Finding Startups: The VCs said they find startups through referrals, collaborating with other VCs on a round, attending events, and news articles, with follow up research done on AngelList, and other startup resources.

10 Dos and Dont’s for Startups

DOs
1. Research your VCs. Find out which VCs invest in your sector, your stage level (seed, later round, etc.). Ask other startups in the VC’s portfolio for their opinion on the VC.
2. Get Your Tech. Third party dev shops can help you build an MVP to launch a beta or get a VC meeting. But many VCs want to see startups eventually bring in some tech expertise in-house, hire a lead engineer, or get a CTO.
3. Create a good deck. Your deck should tell your story and why you are uniquely qualified to solve the problem. Your deck should have compelling graphics that help tell your story and fit your brand. Know your basic unit economics and financial metrics: your pricing, customer acquisition, etc.
4. Get a *Quality* Warm Intro. There are so many startups looking for funding, that VCs rely on warm intros vetted their trusted friends (other VCs, their portfolio founders, service firms like lawyers). Make sure the warm intro is a quality warm intro. Just because someone did a deal with or knows someone, doesn’t mean their relationship is a favorable one, said Alex Rubalcava of Stage VP.
5. Rift Your VC Meeting. Your deck can help get a VC meeting, but don’t expect to march thru your 20 minute presentation at a VC board room. Most VCs have interactive conversations, where they want to get to know the startup founder, understand the founder’s story and passion, and make sure the founder has done research to know the business, competitors, etc.
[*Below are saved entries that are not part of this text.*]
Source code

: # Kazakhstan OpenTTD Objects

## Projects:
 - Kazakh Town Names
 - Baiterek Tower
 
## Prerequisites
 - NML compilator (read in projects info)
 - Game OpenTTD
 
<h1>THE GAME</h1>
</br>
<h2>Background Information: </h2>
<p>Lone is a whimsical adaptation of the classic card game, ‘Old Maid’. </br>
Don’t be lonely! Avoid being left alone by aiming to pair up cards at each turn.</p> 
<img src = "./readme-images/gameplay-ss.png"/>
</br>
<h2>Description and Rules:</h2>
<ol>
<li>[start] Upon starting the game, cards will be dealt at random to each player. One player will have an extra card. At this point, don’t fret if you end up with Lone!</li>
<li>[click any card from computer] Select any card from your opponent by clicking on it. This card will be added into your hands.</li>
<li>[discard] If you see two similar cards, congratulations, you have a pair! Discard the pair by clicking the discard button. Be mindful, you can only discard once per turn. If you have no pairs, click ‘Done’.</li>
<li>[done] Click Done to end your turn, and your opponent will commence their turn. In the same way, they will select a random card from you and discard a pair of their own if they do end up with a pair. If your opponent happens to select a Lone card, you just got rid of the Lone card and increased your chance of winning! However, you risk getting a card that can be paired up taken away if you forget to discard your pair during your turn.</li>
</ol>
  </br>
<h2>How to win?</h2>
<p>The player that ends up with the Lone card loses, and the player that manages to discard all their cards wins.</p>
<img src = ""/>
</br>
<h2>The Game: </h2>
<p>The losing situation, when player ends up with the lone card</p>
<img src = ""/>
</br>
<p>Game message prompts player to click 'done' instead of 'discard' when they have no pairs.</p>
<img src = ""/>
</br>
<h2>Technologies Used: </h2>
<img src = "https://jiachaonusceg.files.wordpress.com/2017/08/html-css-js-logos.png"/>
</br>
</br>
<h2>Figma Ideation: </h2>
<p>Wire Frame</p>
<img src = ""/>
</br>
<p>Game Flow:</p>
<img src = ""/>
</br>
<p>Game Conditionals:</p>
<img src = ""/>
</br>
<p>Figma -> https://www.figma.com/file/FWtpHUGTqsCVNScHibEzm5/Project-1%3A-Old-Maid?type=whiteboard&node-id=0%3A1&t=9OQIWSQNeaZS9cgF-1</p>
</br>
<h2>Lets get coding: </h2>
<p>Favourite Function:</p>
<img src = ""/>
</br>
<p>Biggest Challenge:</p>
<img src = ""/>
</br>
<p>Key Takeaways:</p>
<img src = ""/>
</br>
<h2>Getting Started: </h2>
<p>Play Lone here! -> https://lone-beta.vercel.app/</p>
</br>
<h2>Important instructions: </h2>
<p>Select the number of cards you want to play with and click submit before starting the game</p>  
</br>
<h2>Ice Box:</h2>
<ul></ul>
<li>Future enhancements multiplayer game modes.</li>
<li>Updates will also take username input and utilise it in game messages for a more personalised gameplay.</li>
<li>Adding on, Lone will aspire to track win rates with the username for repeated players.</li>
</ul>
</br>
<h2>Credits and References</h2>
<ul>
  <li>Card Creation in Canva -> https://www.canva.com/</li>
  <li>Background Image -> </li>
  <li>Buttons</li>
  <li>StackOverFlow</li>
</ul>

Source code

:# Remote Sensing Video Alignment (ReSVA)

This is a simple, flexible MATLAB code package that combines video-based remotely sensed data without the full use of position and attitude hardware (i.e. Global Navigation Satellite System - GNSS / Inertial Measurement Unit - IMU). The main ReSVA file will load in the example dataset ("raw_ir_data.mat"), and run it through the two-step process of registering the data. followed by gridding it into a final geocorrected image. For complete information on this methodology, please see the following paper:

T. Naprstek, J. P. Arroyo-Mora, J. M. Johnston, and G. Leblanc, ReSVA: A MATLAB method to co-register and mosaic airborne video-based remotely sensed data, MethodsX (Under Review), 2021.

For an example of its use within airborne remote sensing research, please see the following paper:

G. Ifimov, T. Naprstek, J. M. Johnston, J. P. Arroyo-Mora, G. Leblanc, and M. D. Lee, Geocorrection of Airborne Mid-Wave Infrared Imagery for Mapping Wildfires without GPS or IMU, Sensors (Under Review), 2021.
6. Hustle: Promote. Startup founders have to hustle to meet people, make introductions, and get investor meetings. It’s not enough to just have a good idea. You have to do the work to get others to believe in it enough to invest.
“It’s the mark of a good entrepreneur to be a good salesperson,” said Kenan Jiang of Extol. But he advised against being too sales-y, especially in LA where people like to show off. Kenan said he looks for go-get-em founders who also are humble and down to earth.
7. Be Persistent. Don’t give up after a few unreturned emails or phone calls. Be persistent. Turn a no into a yes.
DONT’S
8.  Don’t misrepresent. Don’t say you are profitable when you mean you are making revenue. Don’t say you have confirmed deals with large partners, when all you have are LOIs with lower level executives.
9. Don’t be too cocky or pushy. Startups and VCs form long term relationships. Vas don’t want to work long term wth someone too cocky or pushy.
10. Don’t ignore the competition. Startups who aren’t aware of competitors are usually avoided.